Vaccinate patients at high risk for severe pneumococcal infections
a. Administer the 23-valent pneumococcal polysaccharide vaccine to persons aged >65 years; persons aged 5--64 years who have chronic cardiovascular disease (e.g., congestive heart failure or cardiomyopathy), chronic pulmonary disease (e.g., chronic obstructive pulmonary disease [COPD] or ermphysema, but not asthma), diabetes mellitus, alcoholism, chronic liver disease (e.g., cirrhosis), or cerebrospinal fluid (CSF) leaks; persons aged 5--64 years who have functional or anatomic asplenia; persons aged 5--64 years who are living in special environments or social settings; immunocompromised persons aged >5 years with HIV infection, leukemia, lymphoma, Hodgkin's disease, multiple myeloma, generalized malignancy, chronic renal failure, nephrotic syndrome, or other conditions associated with immunosuppression (e.g., receipt of HSCT, solid-organ transplant, or immunosuppressive chemotherapy, including long-term systemic corticosteroids); and persons in long-term--care facilities (IA).
b. Administer the 7-valent pneumococcal polysaccharide protein-conjugate vaccine to all children aged <2 years and to children aged 24--59 months who are at increased risk for pneumococcal disease (e.g., children with sickle-cell disease or other hemoglobinopathies, or children who are functionally or anatomically asplenic; children with HIV infection; children who have chronic disease, including chronic cardiac or pulmonary disease [except asthma], diabetes mellitus, or CSF leak; and children with immunocompromising conditions including malignancies, chronic renal failure or nephrotic syndrome, receipt of immunosuppressive chemotherapy, including long-term corticosteroids, and receipt of solid-organ transplant). Consider administering the vaccine to children aged 24--59 months, with priority to children aged 24--35 months, children who are American Indians/Alaska Natives or black, and children who attend group child care centers (IB).
c. In nursing homes and other long-term--care facilities, establish a standing order program (SOP) for the administration of 23-valent vaccine to persons at high risk for acquiring severe pneumococcal infections, including pneumococcal pneumonia (IA).

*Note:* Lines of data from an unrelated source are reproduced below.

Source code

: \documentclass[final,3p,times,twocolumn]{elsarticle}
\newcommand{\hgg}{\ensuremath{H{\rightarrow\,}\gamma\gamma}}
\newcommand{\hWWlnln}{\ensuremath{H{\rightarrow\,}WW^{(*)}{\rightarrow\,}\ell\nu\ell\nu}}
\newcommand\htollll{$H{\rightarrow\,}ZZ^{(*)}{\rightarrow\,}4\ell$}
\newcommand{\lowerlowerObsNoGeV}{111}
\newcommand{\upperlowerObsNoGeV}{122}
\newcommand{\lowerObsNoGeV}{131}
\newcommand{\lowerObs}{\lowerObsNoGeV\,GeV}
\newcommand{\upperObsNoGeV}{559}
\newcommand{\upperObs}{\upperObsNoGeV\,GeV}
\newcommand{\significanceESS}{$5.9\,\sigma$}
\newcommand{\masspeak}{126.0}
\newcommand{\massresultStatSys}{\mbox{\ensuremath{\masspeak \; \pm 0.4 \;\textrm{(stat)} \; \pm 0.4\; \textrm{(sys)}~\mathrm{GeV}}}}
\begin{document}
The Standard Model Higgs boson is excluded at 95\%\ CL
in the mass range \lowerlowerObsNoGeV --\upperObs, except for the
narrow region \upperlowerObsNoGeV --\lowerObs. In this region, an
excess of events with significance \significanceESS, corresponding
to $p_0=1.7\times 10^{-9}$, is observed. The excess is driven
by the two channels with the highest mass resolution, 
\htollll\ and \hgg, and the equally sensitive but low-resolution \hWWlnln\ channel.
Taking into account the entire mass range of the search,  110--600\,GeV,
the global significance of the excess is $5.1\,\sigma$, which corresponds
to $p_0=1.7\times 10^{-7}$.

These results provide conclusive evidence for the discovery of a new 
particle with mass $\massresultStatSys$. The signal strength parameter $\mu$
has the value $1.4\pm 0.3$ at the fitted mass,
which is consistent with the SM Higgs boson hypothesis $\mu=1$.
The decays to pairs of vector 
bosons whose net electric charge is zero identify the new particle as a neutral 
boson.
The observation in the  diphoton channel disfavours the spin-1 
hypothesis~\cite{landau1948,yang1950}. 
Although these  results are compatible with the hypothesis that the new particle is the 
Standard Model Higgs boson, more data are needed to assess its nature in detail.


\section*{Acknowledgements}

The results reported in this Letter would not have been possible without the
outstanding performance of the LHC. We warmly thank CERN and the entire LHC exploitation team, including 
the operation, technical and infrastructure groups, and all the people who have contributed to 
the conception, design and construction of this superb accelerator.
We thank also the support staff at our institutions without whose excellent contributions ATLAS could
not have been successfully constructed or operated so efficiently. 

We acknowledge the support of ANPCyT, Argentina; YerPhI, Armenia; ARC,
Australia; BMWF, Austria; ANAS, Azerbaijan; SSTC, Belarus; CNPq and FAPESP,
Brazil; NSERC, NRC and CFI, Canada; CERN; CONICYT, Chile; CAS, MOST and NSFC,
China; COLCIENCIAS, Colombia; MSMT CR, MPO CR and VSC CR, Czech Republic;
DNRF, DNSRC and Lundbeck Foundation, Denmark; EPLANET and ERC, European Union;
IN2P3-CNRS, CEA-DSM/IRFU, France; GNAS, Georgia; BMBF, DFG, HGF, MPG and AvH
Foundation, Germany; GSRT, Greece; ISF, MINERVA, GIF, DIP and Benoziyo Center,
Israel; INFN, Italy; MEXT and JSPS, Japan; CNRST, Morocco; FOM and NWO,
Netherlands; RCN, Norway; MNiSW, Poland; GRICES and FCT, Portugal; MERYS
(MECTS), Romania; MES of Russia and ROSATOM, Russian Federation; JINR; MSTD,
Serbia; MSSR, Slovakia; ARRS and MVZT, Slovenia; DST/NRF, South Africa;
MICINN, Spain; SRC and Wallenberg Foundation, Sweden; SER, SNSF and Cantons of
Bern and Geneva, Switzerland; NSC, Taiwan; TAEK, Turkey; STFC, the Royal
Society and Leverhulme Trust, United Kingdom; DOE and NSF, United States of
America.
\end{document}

2. No recommendation can be made for the routine administration of preparations of granulocyte-colony stimulating factor (GCSF) or intravenous gamma globulin for prophylaxis against health-care--associated pneumonia (Unresolved issue).
3. No recommendation can be made for the routine enteral administration of glutamine for prevention of health-care--associated pneumonia (Unresolved issue).